6. Proteja seus dados: Nunca compartilhe informações sensíveis, como dados bancários, senhas, CPF ou informações de documentos, por telefone, e-mail ou aplicativos de mensagem para pessoas ou entidades que você não tenha certeza da idoneidade.

Conclusão

A operação da Polícia Civil de São Paulo, que resultou na prisão de dez pessoas envolvidas no golpe do falso advogado em Itaquaquecetuba, é um passo crucial no combate a essa modalidade de crime.
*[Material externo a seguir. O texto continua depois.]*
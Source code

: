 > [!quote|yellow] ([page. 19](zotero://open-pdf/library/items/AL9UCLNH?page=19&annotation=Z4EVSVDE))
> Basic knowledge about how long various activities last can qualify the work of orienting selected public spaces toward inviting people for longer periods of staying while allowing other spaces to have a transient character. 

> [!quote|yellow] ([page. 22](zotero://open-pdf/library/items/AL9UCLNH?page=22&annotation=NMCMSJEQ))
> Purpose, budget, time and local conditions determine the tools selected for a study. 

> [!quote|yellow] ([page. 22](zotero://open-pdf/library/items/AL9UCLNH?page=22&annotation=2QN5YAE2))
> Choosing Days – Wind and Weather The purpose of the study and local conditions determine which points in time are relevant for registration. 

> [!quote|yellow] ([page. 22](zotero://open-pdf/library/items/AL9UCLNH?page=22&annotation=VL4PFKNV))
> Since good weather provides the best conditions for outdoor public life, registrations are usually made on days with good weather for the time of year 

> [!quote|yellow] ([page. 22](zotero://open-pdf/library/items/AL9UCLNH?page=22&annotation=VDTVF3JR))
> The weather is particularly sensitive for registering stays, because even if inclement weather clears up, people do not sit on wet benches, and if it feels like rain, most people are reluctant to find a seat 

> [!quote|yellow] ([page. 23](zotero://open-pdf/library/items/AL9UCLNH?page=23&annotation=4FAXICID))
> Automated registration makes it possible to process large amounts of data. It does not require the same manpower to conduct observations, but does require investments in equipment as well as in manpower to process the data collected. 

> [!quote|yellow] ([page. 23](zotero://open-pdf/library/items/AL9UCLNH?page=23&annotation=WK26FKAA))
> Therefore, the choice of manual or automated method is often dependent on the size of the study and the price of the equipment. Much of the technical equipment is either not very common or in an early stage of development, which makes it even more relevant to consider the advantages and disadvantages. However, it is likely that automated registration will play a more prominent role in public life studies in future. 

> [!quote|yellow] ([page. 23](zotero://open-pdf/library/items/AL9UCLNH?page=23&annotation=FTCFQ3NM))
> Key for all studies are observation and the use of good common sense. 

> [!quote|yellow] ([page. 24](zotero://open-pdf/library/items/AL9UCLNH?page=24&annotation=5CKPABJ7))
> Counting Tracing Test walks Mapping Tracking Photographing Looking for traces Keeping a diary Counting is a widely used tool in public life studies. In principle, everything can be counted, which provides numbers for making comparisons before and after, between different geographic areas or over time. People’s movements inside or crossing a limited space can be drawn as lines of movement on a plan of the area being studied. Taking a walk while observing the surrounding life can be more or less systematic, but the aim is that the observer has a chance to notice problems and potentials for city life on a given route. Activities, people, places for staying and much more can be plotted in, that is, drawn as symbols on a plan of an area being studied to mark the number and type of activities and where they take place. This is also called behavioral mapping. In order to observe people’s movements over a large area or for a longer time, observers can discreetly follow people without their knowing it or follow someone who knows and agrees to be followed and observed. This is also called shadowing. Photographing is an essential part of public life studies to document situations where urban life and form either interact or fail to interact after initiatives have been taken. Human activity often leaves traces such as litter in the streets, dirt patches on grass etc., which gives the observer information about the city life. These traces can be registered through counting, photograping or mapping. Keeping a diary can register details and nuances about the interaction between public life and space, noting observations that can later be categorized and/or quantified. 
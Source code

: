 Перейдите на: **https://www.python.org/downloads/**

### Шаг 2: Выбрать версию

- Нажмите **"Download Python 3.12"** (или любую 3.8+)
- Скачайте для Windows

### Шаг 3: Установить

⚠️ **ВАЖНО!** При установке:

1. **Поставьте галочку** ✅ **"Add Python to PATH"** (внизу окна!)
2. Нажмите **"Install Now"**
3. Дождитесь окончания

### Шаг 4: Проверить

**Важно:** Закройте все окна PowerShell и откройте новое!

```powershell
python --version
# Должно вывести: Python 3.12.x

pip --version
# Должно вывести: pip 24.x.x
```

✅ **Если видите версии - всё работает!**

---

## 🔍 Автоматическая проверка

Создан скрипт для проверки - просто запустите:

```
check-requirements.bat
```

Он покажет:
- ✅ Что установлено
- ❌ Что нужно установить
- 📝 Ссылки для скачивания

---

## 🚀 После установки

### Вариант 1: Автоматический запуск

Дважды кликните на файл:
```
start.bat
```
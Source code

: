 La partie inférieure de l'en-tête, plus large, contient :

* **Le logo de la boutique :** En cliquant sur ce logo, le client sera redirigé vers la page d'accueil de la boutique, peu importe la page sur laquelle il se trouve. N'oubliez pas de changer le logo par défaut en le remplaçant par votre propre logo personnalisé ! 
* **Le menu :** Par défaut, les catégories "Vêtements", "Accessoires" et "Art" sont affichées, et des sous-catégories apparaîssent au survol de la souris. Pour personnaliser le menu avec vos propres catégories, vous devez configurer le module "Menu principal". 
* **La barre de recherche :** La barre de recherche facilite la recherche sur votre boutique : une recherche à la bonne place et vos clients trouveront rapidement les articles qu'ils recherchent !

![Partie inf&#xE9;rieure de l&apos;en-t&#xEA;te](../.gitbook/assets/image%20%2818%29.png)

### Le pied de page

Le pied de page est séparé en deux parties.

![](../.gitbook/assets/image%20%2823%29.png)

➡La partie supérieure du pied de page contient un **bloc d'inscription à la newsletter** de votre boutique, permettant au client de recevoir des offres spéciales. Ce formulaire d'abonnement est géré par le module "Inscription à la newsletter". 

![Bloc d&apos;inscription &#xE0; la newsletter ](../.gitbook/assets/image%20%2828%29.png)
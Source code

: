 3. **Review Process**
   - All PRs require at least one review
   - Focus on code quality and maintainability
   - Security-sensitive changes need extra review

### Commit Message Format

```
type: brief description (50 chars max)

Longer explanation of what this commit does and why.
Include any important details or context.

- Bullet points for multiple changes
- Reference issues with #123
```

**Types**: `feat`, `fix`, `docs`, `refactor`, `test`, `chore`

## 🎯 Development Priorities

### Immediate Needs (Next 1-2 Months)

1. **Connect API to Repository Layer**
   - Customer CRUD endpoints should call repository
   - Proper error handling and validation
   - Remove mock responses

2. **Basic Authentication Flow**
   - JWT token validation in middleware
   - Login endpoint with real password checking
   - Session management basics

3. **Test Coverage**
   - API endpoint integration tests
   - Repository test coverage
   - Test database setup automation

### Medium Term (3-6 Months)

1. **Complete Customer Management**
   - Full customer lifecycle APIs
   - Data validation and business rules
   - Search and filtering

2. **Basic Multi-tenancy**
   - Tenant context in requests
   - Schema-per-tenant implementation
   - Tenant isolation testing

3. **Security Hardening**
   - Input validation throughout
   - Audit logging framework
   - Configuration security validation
O desmantelamento de uma central criminosa que se valia de roteiros elaborados e dados sensíveis para enganar cidadãos demonstra a complexidade e a ousadia dos estelionatários. As ações coordenadas, que incluem outras prisões em Ermelino Matarazzo e esquemas envolvendo precatórios, evidenciam a abrangência do problema e a dedicação das forças de segurança em proteger a população. No entanto, a vigilância individual permanece a principal linha de defesa. É imperativo que a sociedade esteja atenta aos sinais de alerta, questione contatos inesperados e sempre busque a confirmação de informações em canais oficiais, para evitar ser mais uma vítima desse tipo de fraude que tanto prejuízo causa. A colaboração entre a polícia e o cidadão é fundamental para coibir essas práticas e garantir um ambiente mais seguro para todos.

FAQ

Como posso saber se um advogado que me contatou é legítimo?
Sempre desconfie de contatos inesperados. Peça o número de registro do advogado na OAB e verifique-o diretamente no site da Ordem dos Advogados do Brasil do seu estado. Não use números ou links fornecidos pelo contato suspeito. Se tiver um processo em andamento, procure seu advogado de confiança através dos canais que você já conhece.

O que devo fazer se suspeito ter sido vítima do golpe do falso advogado?
Se você efetuou algum pagamento ou compartilhou informações, registre um boletim de ocorrência imediatamente na delegacia mais próxima ou online. Reúna todas as provas possíveis, como comprovantes de transferência, mensagens e números de telefone. Informe também seu banco sobre a fraude para tentar reverter as transações.

Advogados ou tribunais podem solicitar pagamentos de taxas por Pix ou WhatsApp para liberar valores?
Não. Advogados e tribunais não solicitam pagamentos de custas processuais, taxas ou quaisquer outros valores por Pix diretamente para contas de pessoas físicas ou via WhatsApp. Quaisquer pagamentos relacionados a processos judiciais são feitos por meio de guias oficiais, emitidas por órgãos públicos, e direcionadas a contas oficiais do sistema judicial ou bancário. Desconfie de qualquer pedido de pagamento que fuja dessa regra.

Mantenha-se informado sobre os golpes mais recentes e compartilhe este alerta para proteger seus amigos e familiares. Em caso de dúvida, sempre procure orientação legal qualificada e em canais oficiais antes de tomar qualquer decisão ou realizar pagamentos.